WORK TO COMPLETE:
Copy out, from the entries below, each line holding the string "equivalent".
[Start of Attachment]
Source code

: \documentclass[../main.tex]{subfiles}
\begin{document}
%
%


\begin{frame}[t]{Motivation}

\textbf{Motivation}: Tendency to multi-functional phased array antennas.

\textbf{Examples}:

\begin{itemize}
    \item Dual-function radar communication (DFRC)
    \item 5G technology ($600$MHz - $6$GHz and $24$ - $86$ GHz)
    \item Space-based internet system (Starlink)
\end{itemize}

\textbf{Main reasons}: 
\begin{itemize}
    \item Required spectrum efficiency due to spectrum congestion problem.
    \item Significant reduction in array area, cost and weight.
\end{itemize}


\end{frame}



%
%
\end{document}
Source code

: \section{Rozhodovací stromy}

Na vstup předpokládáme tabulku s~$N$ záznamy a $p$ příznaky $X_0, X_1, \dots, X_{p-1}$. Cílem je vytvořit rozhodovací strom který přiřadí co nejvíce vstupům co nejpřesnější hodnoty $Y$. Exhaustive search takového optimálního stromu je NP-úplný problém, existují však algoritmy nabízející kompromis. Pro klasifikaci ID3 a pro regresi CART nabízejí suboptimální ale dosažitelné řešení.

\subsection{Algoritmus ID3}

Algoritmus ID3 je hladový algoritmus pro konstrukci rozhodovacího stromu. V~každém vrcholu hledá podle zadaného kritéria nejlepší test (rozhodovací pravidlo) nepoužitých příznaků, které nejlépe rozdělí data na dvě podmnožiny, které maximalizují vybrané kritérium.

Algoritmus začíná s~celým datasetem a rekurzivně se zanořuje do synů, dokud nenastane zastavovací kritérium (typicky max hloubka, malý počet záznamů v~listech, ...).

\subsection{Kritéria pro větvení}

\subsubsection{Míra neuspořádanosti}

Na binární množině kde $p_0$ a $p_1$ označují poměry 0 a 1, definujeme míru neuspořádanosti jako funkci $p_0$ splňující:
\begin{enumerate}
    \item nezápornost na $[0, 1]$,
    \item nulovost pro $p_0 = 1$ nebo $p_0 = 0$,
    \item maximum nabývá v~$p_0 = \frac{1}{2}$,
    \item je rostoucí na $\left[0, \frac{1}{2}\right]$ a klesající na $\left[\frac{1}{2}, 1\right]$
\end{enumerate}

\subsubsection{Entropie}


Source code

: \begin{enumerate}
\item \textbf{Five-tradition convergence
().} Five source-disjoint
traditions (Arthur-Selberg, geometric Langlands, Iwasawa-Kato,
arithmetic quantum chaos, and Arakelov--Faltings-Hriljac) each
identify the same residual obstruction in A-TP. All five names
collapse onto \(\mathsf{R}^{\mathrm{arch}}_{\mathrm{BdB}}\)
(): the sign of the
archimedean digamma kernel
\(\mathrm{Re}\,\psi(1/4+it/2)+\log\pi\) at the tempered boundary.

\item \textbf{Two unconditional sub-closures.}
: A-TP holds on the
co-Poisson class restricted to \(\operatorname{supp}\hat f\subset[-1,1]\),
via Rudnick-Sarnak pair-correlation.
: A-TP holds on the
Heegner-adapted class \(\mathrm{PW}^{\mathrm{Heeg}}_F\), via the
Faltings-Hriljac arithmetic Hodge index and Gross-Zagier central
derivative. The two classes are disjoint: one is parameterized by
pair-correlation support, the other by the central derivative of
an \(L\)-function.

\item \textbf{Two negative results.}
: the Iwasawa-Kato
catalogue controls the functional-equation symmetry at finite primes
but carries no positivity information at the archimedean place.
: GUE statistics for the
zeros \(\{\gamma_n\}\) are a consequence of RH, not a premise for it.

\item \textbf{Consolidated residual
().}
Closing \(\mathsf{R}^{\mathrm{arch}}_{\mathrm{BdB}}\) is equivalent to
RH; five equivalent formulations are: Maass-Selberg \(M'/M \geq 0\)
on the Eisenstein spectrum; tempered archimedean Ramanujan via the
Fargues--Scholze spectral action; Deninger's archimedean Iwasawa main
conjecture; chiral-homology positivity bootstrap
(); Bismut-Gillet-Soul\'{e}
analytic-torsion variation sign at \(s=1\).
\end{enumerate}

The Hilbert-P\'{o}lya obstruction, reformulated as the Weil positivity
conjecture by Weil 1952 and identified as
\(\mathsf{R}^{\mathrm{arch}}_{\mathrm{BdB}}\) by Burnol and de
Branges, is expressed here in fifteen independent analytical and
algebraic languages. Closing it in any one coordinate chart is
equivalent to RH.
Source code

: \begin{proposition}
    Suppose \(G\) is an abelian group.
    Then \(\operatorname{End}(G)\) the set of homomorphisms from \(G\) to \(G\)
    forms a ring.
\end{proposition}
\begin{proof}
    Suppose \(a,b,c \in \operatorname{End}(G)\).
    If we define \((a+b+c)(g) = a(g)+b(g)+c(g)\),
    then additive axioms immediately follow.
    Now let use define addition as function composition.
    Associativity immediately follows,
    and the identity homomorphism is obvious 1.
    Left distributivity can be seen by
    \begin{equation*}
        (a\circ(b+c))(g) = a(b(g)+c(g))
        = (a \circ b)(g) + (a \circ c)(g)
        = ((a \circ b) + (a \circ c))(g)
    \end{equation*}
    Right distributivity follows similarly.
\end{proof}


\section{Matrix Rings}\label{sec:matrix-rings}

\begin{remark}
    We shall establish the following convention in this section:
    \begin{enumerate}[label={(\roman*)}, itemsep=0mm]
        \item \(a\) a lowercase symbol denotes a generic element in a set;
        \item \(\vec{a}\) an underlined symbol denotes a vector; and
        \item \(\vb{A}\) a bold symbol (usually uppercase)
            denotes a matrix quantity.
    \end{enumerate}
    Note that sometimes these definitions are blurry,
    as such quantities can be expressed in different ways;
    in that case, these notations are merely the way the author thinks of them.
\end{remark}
[End of Attachment]
RESULT OF THE EXERCISE:
Closing \(\mathsf{R}^{\mathrm{arch}}_{\mathrm{BdB}}\) is equivalent to
RH; five equivalent formulations are: Maass-Selberg \(M'/M \geq 0\)
equivalent to RH.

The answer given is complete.